What the exercise asks: Check each line of the records below for the word "label" and copy those where it appears.
======== Data for this exercise
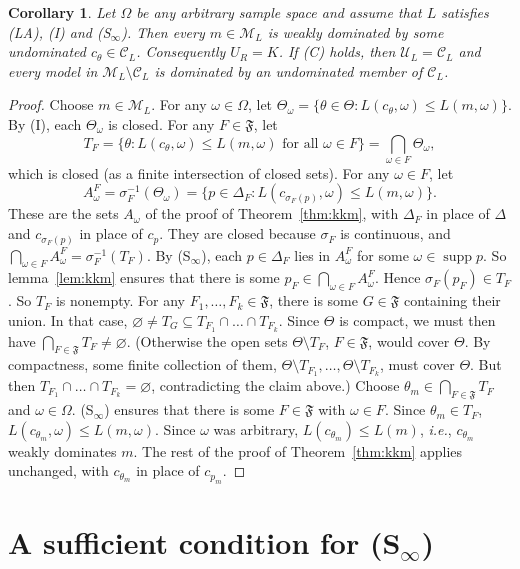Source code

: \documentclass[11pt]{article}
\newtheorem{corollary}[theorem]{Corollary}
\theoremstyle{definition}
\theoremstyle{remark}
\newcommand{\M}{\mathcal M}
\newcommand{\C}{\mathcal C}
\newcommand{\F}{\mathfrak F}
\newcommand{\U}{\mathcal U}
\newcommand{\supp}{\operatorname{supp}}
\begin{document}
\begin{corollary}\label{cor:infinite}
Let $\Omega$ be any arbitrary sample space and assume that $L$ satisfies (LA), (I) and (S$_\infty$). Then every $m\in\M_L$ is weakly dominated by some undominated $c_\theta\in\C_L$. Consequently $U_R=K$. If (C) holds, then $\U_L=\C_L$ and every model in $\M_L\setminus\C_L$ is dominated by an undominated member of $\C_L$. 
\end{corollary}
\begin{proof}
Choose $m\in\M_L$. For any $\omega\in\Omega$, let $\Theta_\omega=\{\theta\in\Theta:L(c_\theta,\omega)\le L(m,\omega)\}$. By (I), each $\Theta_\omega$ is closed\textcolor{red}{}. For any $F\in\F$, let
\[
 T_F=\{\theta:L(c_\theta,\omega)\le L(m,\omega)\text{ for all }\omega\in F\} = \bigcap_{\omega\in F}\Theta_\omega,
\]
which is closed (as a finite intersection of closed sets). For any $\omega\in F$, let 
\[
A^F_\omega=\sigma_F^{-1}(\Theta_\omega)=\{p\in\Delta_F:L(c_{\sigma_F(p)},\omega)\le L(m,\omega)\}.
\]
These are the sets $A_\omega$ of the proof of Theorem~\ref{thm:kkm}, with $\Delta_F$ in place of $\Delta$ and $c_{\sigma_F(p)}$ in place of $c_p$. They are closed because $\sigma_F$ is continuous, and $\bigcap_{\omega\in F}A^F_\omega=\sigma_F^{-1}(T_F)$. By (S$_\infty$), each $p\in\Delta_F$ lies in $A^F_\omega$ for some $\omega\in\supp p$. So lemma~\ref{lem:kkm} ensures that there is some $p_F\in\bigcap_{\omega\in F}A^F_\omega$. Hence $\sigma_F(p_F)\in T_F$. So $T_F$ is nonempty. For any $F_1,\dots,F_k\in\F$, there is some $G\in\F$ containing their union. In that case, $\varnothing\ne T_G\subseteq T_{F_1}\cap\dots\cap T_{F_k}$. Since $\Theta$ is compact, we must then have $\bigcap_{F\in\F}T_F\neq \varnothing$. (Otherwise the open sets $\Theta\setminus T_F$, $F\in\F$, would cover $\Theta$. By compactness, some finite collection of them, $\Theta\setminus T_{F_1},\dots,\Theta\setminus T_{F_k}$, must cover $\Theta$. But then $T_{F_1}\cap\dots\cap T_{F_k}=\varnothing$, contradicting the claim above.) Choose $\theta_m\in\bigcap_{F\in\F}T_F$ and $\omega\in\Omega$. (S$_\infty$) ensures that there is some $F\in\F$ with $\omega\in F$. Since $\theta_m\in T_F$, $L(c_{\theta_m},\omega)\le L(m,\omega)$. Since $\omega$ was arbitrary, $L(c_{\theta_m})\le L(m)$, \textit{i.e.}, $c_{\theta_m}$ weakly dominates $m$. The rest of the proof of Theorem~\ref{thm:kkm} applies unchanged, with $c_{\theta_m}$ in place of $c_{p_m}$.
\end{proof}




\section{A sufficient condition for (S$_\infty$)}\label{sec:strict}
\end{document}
================
======== Data for this exercise
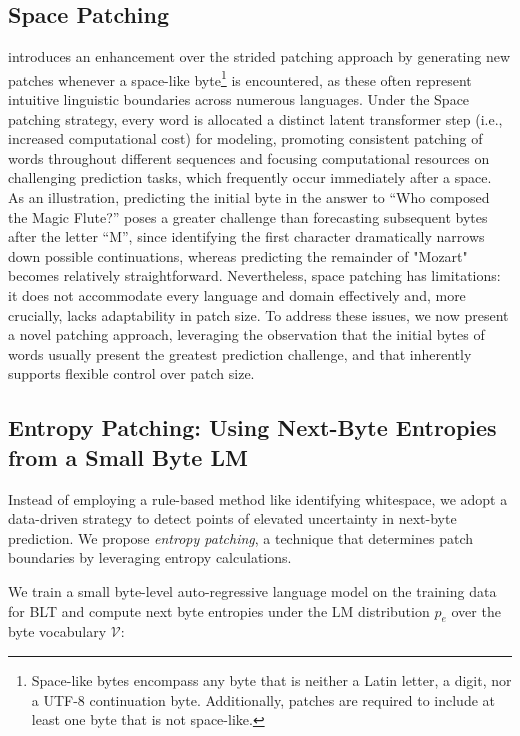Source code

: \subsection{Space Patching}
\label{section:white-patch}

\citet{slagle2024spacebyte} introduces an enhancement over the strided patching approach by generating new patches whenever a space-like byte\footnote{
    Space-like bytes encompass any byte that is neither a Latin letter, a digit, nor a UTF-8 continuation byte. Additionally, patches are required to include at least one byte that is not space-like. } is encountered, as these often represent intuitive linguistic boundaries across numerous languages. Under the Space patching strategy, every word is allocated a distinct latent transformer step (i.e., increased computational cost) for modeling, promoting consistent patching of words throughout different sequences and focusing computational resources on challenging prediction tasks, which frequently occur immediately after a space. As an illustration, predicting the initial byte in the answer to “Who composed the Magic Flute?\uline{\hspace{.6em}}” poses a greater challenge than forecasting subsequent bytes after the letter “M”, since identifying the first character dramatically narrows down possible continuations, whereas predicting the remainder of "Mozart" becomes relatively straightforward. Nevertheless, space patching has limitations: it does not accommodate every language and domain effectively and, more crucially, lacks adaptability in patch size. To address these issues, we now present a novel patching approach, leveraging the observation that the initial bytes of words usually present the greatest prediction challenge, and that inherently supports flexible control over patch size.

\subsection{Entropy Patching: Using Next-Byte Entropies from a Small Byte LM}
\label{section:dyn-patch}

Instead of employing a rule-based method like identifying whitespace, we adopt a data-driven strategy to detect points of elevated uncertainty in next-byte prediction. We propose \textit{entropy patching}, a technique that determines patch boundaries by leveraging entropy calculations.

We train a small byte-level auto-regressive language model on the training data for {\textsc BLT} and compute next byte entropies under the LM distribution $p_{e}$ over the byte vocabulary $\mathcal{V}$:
================
Answer area:
\begin{corollary}\label{cor:infinite}
\section{A sufficient condition for (S$_\infty$)}\label{sec:strict}
\label{section:white-patch}
\label{section:dyn-patch}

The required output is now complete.